A friend of mine recently started a discussion on Facebook that touched onto several topics within academic Asian American studies. One issue brought up offhandedly was the place of “theory” within both AAS and academia generally. In the discussion, which was about bridging disciplines and doing interdisciplinary work, the participants distinguished between cultural studies scholars who use “theory” and social science scholars who analyze and accumulate “data.” While I understand their point and their reasoning, the distinction they make is false and the short-hand terms they and other academics, mostly in humanities, use require further examination.
My point is not to take a position against theory, but to argue for its broader and more specific consideration.
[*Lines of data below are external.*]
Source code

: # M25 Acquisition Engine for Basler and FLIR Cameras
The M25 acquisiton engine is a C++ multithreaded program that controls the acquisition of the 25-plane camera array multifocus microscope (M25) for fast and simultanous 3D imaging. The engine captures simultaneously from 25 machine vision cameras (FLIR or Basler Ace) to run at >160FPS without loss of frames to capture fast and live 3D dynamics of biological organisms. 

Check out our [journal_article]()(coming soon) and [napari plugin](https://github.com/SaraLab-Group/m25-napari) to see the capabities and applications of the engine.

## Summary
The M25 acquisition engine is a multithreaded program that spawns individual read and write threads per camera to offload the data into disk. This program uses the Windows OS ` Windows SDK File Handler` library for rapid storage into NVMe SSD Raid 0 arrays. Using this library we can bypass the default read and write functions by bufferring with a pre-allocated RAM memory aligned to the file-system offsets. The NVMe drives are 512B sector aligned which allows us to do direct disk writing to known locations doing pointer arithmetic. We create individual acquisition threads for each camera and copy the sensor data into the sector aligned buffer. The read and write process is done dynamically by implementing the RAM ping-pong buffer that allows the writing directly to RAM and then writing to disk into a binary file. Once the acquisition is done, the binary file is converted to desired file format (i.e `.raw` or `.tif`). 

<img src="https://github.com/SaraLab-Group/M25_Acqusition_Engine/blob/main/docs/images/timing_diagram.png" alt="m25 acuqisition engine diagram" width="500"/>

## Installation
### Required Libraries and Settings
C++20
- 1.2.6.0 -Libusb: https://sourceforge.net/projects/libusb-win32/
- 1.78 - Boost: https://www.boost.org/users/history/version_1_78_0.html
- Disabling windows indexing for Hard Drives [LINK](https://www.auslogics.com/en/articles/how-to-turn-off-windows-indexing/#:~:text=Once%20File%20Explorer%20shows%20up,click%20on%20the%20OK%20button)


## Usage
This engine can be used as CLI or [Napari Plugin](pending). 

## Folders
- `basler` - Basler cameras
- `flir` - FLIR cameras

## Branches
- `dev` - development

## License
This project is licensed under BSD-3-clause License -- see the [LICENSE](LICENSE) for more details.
Humanities and cultural studies scholars who speak of “theory” generally refer to writing and work that fall under the slightly more specific categories of literary, cultural, or critical theory. These categories themselves overlap, but have different, if at times linked, histories. Literary theory, for instance, began as the philosophical basis for literary studies, which took turns in the second half of the twentieth-century toward criticism and historicism. Cultural theory has both a separate genealogy tracing back to the origins of sociology and anthropology as disciplines and to a connection to late twentieth-century literary theory as literary studies extended its analysis of texts to non-literary cultural forms.
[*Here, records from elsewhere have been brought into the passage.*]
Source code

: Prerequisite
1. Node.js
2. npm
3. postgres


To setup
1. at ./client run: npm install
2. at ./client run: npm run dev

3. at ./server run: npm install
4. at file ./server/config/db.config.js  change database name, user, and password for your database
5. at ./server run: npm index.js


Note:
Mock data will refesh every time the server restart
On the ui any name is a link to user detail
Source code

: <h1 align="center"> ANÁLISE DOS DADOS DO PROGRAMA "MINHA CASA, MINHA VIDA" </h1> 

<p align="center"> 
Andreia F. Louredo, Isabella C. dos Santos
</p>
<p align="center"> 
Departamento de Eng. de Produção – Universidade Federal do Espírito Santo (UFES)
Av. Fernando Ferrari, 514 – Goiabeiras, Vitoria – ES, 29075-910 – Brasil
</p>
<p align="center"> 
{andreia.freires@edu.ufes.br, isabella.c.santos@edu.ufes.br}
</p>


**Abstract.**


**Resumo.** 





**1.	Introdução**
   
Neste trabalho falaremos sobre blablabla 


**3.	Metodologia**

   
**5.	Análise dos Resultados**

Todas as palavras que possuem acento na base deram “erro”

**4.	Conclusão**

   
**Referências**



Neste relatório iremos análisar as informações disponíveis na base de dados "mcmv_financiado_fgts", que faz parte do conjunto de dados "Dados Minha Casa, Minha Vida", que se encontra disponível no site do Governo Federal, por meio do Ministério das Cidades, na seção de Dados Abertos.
All disciplines, however, have their own philosophical bases, although those those who practice them may not engage them as self-consciously. As a historian whose work is interdisciplinary and engages cultural studies, I’ve always been disappointed that cultural studies scholars were more concerned to theorize culture than they were to theorize history. Many conceived history as a naive narrative presentation of an objective past with little awareness of the diverse richness of historiography.
The idea that social scientists collect “data” is similarly rooted in a lack of awareness of sociological theory and practice as well as basic philosophy of science and sociology of knowledge. Research social scientists are quite attentive to their methods and to the assumptions, intended and unintended, imbedded in the data they collect. Moreover, this attention applies equally, although differently, to the various forms of data they collect, statistical (or more generally, quantitive) and qualitative.
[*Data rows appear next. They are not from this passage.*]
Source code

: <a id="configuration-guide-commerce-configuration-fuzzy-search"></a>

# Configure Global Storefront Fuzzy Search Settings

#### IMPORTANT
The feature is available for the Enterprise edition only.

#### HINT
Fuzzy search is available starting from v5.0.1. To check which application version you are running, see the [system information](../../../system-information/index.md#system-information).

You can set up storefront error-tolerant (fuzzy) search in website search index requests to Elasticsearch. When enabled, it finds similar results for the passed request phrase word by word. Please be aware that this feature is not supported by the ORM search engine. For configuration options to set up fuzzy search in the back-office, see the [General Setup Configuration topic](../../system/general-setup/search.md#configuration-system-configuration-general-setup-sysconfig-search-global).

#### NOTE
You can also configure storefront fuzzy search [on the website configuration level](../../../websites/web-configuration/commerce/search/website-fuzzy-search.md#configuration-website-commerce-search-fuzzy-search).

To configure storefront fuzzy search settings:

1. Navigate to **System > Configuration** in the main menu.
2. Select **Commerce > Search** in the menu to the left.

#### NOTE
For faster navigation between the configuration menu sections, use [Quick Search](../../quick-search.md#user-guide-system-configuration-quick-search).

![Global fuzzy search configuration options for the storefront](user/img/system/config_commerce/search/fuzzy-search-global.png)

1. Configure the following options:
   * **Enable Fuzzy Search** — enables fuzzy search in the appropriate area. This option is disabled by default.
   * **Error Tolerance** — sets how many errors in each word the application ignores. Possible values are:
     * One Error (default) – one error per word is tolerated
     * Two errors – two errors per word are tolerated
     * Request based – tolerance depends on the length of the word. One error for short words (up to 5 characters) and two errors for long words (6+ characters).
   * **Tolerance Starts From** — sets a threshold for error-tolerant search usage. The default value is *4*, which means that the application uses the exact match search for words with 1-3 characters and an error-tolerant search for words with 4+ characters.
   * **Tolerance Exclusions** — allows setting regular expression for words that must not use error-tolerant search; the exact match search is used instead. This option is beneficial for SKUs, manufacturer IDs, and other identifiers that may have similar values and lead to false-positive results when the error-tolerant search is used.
Recognizing the variety of theory in actual academic practice is a first step toward intellectual work that is actually interdisciplinary. Academic training, as graduate studies are currently constituted, involve absorbing the discipline of the field within which one trains. This discipline applies as much to one’s practice as it does to the research and work one produces. Historians are trained not only to think historically and offer historical analyses, but to teach history. As a practical matter of course, it is difficult for me to consider ways to structure a course without chronology and historical context even if it has a non-historical subject. Similarly the language academics use, including short-hand terms and what they reference, is a product of disciplinary training.
My point is not to disparage disciplines or disciplinary work. However, when disciplinary terms are used in a discussion about one’s interdisciplinary work, it seems, at least to me, the dissonance between language and subject make claims about interdisciplinarity more an unexamined gesture toward an idealized notion rather than actual engagement in interdisciplinary practice.